At the Children’s Mercy Hospitals and Clinics in Kansas City, a report has been made that critically ill infants can be diagnosed using an entire genome sequence.  The impressive part about this STAT-Seq is that in about 50 hours a patient can have their whole genome sequenced to detect genetoc diseases. This is even more impressive in comparison to current testing that can take more than six weeks just for a single gene sequence.  The software that STAT-Seq uses is programmed to search for 3,500 different genetic diseases, and marks the first time gene sequencing could influence treatment of urgent care patients. As the article states: three percent of all children and 15 percent of childhood hospitalizations are due to genetic disease.  Currently, early treatment can prevent disabilities and life-threatening diseases in 70 of 500 treatable genetic diseases.

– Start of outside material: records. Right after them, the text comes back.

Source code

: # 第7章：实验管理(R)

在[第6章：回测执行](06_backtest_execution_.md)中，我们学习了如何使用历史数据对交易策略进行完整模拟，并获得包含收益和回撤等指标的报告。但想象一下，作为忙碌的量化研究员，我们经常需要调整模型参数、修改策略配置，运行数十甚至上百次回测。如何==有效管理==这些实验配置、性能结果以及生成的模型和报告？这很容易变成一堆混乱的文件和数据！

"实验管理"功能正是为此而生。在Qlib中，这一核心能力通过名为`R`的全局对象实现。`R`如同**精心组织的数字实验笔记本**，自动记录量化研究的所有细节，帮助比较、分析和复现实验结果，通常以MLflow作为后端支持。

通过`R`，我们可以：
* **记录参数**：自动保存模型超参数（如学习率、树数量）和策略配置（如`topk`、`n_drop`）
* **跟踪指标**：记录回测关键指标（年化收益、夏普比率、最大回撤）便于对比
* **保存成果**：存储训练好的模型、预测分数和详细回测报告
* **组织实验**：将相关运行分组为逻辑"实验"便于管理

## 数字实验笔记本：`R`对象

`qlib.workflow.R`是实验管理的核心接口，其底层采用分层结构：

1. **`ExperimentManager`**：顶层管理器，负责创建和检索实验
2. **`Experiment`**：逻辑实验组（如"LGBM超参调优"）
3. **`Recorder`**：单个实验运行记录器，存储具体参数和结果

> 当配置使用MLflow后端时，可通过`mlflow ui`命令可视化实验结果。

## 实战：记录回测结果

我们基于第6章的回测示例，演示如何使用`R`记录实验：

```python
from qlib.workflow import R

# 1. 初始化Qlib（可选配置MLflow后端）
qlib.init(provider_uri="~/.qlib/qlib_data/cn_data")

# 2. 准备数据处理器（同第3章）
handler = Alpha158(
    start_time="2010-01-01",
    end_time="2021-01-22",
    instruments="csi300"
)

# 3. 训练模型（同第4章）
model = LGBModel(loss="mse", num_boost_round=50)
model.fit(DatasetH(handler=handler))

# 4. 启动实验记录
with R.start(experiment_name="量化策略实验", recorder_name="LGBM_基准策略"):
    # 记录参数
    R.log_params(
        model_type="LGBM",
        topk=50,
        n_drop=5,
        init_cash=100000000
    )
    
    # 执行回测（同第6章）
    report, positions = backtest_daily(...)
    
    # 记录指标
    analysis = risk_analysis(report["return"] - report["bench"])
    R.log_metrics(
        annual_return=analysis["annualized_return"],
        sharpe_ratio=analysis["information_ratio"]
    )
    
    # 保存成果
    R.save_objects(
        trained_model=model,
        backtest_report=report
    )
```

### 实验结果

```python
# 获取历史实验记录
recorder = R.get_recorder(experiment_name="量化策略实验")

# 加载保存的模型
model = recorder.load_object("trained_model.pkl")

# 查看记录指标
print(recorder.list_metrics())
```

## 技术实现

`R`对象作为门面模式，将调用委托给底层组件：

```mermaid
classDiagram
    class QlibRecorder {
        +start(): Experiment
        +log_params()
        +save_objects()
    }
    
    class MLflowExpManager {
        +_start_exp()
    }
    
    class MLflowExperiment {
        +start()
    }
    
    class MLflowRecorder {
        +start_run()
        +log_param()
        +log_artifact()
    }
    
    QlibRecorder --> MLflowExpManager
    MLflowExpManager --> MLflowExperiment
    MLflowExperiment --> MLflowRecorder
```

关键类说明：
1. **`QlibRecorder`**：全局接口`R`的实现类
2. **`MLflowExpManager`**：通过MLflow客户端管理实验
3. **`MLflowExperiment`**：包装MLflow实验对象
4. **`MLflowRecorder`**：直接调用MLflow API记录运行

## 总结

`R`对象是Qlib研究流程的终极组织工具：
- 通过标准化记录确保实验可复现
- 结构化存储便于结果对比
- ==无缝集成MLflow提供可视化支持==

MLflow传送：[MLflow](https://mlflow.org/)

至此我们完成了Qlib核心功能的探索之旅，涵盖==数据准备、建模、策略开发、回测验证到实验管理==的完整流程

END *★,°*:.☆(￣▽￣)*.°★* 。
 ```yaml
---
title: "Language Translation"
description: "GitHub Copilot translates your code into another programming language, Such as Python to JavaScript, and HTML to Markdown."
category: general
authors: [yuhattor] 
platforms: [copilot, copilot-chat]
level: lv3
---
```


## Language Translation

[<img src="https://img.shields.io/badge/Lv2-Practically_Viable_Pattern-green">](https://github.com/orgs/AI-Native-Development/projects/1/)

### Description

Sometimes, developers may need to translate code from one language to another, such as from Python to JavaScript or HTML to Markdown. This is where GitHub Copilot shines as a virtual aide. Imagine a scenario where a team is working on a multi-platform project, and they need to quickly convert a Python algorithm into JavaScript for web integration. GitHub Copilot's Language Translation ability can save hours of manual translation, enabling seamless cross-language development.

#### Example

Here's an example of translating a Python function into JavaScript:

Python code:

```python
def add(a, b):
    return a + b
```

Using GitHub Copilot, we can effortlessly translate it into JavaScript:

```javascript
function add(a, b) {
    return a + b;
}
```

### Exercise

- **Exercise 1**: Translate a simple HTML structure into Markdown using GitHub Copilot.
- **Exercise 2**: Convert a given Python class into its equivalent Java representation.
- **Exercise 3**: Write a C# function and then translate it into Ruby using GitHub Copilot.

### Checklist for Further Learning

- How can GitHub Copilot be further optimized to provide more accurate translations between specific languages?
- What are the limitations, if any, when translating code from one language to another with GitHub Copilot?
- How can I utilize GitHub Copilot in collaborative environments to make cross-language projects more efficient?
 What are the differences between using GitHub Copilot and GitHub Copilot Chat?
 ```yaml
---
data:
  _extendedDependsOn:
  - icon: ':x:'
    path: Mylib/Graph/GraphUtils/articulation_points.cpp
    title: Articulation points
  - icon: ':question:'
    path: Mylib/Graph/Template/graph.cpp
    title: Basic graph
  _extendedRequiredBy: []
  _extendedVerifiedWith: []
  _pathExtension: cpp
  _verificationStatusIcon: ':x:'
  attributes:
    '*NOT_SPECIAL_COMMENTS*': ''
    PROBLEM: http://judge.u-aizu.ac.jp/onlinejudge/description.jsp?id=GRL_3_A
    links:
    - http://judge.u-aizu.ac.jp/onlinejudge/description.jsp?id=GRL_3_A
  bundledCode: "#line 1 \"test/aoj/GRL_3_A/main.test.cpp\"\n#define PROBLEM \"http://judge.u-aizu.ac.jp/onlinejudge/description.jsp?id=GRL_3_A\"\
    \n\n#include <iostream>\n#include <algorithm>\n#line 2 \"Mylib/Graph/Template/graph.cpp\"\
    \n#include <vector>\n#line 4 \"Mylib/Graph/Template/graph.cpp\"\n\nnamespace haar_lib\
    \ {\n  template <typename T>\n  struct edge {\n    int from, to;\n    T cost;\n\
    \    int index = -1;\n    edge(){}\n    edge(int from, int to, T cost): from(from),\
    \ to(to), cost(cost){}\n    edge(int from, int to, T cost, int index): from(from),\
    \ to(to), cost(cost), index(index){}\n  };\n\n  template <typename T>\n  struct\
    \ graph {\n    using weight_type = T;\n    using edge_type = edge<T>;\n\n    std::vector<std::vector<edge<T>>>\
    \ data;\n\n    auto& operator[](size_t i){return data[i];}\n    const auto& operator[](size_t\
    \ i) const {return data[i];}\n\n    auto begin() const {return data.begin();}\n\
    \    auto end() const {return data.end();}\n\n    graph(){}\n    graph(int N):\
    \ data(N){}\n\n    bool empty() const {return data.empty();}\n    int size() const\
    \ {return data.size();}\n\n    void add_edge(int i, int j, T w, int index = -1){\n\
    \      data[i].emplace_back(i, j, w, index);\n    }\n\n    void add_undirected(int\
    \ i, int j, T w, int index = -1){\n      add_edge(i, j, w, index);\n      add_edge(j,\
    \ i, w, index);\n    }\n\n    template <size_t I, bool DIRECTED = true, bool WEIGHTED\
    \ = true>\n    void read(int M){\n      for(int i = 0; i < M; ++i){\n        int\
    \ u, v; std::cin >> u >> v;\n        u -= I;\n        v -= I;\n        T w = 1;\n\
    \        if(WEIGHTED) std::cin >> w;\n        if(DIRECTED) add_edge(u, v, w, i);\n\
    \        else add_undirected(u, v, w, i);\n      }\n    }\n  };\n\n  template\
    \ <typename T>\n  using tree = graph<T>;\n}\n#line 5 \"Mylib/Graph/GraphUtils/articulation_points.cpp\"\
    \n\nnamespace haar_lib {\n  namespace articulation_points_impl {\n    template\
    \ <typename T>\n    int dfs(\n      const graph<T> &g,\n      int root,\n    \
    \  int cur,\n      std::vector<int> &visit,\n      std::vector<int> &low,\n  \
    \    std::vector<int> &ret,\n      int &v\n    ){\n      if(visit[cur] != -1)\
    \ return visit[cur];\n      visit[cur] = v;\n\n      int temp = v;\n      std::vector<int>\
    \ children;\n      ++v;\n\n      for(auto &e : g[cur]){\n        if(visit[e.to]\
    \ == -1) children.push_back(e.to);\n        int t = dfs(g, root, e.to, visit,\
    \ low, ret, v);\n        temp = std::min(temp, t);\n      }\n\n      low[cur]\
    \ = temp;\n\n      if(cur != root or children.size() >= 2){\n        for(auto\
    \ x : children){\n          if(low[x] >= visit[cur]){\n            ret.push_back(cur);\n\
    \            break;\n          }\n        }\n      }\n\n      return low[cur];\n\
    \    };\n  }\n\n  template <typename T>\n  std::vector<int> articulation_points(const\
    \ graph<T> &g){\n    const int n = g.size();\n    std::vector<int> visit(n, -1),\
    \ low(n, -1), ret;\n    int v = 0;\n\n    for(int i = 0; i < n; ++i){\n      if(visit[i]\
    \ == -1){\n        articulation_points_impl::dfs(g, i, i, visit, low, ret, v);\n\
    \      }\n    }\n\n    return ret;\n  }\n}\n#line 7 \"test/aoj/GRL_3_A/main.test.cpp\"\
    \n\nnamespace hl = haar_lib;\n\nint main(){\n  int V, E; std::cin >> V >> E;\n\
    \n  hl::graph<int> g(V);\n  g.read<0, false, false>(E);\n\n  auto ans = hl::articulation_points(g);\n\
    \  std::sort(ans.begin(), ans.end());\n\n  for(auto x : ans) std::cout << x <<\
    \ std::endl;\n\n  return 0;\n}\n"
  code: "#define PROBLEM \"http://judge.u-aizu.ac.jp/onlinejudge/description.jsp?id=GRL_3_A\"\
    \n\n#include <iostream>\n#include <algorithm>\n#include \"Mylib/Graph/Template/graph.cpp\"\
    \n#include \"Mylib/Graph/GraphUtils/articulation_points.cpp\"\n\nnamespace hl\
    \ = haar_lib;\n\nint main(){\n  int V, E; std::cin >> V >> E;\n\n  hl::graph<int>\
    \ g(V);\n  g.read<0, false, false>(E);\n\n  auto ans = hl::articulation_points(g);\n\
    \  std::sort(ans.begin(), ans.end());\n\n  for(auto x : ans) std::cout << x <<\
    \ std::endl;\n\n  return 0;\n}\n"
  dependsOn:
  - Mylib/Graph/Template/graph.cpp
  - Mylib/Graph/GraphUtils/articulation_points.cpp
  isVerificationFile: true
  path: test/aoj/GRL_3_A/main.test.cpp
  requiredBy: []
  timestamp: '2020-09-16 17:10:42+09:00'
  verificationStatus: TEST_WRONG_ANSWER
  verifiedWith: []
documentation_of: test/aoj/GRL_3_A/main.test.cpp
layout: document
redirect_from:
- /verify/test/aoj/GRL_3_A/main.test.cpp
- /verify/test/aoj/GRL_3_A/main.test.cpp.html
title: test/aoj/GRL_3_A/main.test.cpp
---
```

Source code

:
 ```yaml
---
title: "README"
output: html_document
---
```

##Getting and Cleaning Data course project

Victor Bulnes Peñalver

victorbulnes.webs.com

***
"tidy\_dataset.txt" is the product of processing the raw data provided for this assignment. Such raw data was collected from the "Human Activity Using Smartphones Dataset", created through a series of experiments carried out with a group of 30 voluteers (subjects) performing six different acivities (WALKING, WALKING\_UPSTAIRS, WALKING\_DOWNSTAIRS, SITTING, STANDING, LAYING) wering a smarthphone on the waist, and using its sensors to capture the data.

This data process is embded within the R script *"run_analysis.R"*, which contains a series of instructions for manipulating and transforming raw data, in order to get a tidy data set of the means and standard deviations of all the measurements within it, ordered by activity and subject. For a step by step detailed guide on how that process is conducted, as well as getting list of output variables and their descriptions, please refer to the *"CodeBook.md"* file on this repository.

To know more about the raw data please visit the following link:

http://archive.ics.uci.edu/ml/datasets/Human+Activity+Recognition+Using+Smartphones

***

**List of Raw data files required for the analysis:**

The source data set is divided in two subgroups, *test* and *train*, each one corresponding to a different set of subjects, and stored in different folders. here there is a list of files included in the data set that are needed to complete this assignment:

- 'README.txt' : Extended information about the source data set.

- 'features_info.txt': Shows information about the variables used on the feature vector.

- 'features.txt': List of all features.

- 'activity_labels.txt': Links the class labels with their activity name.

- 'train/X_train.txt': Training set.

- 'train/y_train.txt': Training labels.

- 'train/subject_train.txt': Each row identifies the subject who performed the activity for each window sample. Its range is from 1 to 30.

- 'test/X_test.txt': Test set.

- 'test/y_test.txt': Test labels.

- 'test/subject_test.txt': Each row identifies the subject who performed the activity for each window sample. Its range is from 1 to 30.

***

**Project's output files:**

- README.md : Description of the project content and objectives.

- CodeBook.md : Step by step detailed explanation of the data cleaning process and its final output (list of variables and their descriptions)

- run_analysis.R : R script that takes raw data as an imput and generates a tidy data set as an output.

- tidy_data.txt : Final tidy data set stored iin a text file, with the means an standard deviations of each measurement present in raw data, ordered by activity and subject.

There is no comparison between STAT-Seq and the current methods of genome sequencing. The human genome contains as many as 30,000 genes. The current method can code a single gene in about six weeks, where as the STAT-Seq can code the whole genome in about 50 hours.  There are no words to describe the difference between the two methods of sequencing. The ability to detect genetic disorders early creates a multitude of opportunities to benefit the quality of life as a human being. Diseases such as infantile Pompe disease and Krabbe disease can be helped therapeutically from early detection. The unknowns of phenomenons such as Sudden Infant Death Syndrom (SIDS) could potentially be discovered, and prevented with technology like the STAT-Seq. With the convergence of technology and medicine, a shift in personalized medicine can be made. The potential of personalized medicine is limitless, as each disease calls for a different therapeutic approach. In current times, personalized medicine has began to make its mark in the treatment of cancer, as each case is unique.